** Opening STUDY MATERIAL block **
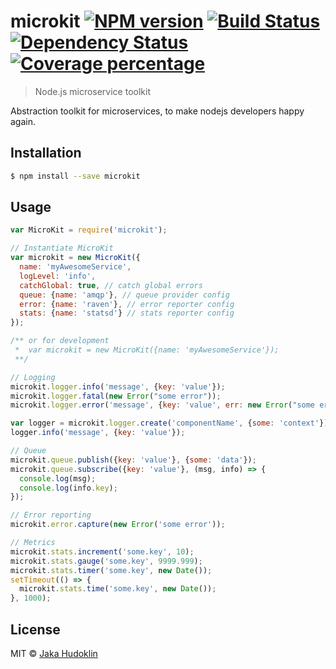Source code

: # microkit [![NPM version][npm-image]][npm-url] [![Build Status][travis-image]][travis-url] [![Dependency Status][daviddm-image]][daviddm-url] [![Coverage percentage][coveralls-image]][coveralls-url]
> Node.js microservice toolkit

Abstraction toolkit for microservices, to make nodejs developers happy again.

## Installation

```sh
$ npm install --save microkit
```

## Usage

```js
var MicroKit = require('microkit');

// Instantiate MicroKit
var microkit = new MicroKit({
  name: 'myAwesomeService',
  logLevel: 'info',
  catchGlobal: true, // catch global errors
  queue: {name: 'amqp'}, // queue provider config
  error: {name: 'raven'}, // error reporter config
  stats: {name: 'statsd'} // stats reporter config
});

/** or for development
 *  var microkit = new MicroKit({name: 'myAwesomeService'});
 **/

// Logging
microkit.logger.info('message', {key: 'value'});
microkit.logger.fatal(new Error("some error"));
microkit.logger.error('message', {key: 'value', err: new Error("some error")});

var logger = microkit.logger.create('componentName', {some: 'context'});
logger.info('message', {key: 'value'});

// Queue
microkit.queue.publish({key: 'value'}, {some: 'data'});
microkit.queue.subscribe({key: 'value'}, (msg, info) => {
  console.log(msg);
  console.log(info.key);
});

// Error reporting
microkit.error.capture(new Error('some error'));

// Metrics
microkit.stats.increment('some.key', 10);
microkit.stats.gauge('some.key', 9999.999);
microkit.stats.timer('some.key', new Date());
setTimeout(() => {
  microkit.stats.time('some.key', new Date());
}, 1000);
```

## License

MIT © [Jaka Hudoklin](https://x-truder.net)

[npm-image]: https://badge.fury.io/js/microkit.svg
[npm-url]: https://npmjs.org/package/microkit
[travis-image]: https://travis-ci.org/x-truder/microkit.svg?branch=master
[travis-url]: https://travis-ci.org/x-truder/microkit
[daviddm-image]: https://david-dm.org/x-truder/microkit.svg?theme=shields.io
[daviddm-url]: https://david-dm.org/x-truder/microkit
[coveralls-image]: https://coveralls.io/repos/x-truder/microkit/badge.svg
[coveralls-url]: https://coveralls.io/r/x-truder/microkit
** Closing STUDY MATERIAL block **
* **WORK REQUEST**
Find and copy each line of the material that holds the word "message".

* **SOLUTION**
microkit.logger.info('message', {key: 'value'});
microkit.logger.error('message', {key: 'value', err: new Error("some error")});
logger.info('message', {key: 'value'});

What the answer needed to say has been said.